Source records
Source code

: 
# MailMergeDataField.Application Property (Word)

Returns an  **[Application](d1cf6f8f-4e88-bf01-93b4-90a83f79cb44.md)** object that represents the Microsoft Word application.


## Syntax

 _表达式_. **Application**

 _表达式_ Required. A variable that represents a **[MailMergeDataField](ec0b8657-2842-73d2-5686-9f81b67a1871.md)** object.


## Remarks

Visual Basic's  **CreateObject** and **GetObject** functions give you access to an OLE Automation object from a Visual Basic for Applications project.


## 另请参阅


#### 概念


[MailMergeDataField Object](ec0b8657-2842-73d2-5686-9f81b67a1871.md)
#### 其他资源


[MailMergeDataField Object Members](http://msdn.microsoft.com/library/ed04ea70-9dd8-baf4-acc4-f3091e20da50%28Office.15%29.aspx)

* _EXERCISE_: Note each line above that holds "Word", then copy all of them.

* _YOUR RESPONSE_:
# MailMergeDataField.Application Property (Word)
Returns an  **[Application](d1cf6f8f-4e88-bf01-93b4-90a83f79cb44.md)** object that represents the Microsoft Word application.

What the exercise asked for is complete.